Love on the rocks. We pose on the Great Wall in China.

But life has a way of showing me how little I really know.

More recently, I whittled these tips down to two lessons I had learned, and thought were generally applicable to most couples. The first of these:  “Don’t criticize the other person’s driving (and maybe just don’t criticize the other person).”

But who knows! Maybe your boyfriend has horrible road rage and could use a little driver’s ed. Relationships are very specific to the people in them.

So this grand list I had in mind really just boils down to one great lesson I know to be true:

Sometimes I’M the jackass. 

Do you remember last post where I discussed the omnipresent jackass? There really is always a jackass and sometimes it’s me. I know this shouldn’t be a relationship saving revelation but I think it might be.
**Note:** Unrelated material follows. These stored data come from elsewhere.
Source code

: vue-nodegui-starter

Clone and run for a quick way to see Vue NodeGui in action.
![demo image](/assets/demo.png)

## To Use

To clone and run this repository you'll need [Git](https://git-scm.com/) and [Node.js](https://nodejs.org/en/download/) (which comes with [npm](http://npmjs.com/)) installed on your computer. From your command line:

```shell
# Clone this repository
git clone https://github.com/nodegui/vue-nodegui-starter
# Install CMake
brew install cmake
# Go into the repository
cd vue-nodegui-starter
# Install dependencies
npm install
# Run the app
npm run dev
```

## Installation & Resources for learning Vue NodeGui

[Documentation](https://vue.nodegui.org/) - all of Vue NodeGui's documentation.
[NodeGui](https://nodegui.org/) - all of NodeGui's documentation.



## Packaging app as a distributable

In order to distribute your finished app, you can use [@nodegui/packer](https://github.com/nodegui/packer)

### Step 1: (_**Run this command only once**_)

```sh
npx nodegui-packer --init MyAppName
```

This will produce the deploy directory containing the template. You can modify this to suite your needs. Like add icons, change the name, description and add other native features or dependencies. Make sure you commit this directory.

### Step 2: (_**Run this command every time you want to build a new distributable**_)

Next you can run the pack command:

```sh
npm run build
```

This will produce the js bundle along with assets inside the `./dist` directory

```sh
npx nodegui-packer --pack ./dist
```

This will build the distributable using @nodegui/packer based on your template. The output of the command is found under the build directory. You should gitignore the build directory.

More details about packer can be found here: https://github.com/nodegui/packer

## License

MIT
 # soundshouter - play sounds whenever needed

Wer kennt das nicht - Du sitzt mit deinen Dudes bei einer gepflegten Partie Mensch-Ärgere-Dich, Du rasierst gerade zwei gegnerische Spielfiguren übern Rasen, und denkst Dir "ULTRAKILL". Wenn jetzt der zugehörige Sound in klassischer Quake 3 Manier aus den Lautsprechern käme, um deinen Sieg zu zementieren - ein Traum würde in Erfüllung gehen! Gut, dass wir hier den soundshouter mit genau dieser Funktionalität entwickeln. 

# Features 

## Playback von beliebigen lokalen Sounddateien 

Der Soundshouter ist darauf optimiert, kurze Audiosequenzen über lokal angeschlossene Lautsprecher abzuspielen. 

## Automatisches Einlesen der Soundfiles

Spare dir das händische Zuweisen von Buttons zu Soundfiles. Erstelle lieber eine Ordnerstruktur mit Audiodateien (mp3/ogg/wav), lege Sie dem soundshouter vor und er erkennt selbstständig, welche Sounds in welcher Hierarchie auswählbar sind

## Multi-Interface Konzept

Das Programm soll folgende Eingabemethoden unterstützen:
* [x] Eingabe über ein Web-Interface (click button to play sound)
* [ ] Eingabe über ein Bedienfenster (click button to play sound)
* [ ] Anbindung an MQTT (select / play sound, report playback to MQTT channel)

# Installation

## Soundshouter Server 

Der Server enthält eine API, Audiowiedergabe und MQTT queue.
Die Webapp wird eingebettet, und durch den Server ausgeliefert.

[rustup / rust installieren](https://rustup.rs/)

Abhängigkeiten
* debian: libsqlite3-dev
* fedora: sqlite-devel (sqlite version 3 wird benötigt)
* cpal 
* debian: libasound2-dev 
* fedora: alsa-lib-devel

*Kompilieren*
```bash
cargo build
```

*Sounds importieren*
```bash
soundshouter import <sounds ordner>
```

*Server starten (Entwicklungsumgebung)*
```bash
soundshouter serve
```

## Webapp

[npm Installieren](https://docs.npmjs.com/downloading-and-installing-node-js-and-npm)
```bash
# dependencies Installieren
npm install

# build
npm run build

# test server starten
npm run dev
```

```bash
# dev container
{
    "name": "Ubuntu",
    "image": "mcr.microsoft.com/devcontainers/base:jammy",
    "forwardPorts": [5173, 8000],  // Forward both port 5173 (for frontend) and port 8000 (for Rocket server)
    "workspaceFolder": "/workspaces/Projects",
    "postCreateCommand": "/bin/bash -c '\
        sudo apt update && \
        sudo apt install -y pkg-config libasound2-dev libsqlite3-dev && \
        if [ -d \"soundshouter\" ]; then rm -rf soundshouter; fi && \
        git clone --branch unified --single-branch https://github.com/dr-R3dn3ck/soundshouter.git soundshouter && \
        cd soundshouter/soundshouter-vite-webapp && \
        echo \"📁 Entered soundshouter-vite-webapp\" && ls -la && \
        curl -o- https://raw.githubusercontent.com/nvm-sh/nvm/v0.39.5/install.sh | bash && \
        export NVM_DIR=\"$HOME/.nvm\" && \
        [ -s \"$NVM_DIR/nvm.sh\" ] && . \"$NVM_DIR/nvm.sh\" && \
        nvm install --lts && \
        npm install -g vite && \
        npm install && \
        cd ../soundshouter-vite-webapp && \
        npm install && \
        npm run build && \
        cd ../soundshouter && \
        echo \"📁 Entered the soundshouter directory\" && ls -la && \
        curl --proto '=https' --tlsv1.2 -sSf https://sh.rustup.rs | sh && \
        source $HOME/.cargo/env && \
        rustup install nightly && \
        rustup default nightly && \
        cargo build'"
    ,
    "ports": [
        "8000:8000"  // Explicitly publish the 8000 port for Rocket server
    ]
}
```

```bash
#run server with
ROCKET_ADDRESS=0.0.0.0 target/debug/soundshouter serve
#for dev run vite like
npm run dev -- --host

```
You’d think I would have already firmly grasped the existence of my inner jackass growing up in a family of four children. My sister’s favorite retort, “Get off your high horse,” still echos in my head. Still I had never been able to translate that tip to my marriage.

There’s nothing like roaming around random foreign cities (sometimes in the middle of the night) lost and screaming at each other to encourage a little self-reflection. “What role did I play in getting us to this point?”

What role did I play? I push too hard often at the worst of times (Oslo). My brutal honesty can do more damage than most people’s lies (Sydney). Way too often I think I know what’s bothering you (Rio) and think I have all the answers for making it better (Berlin).

Too often in our closest relationships we get so hell-bent in convincing the other person we’re right, we forget to look at all the ways that we’re wrong.

The solution? As in other jackass related situations, expect the jackass. Identify the jackass.  (Apologize if I’m the jackass). Move on (trying not to do it again)…

So that’s it. That’s my contribution to the stacks of self-help, relationship jewels out there.

Sometimes I’m the jackass and sometimes it could be you.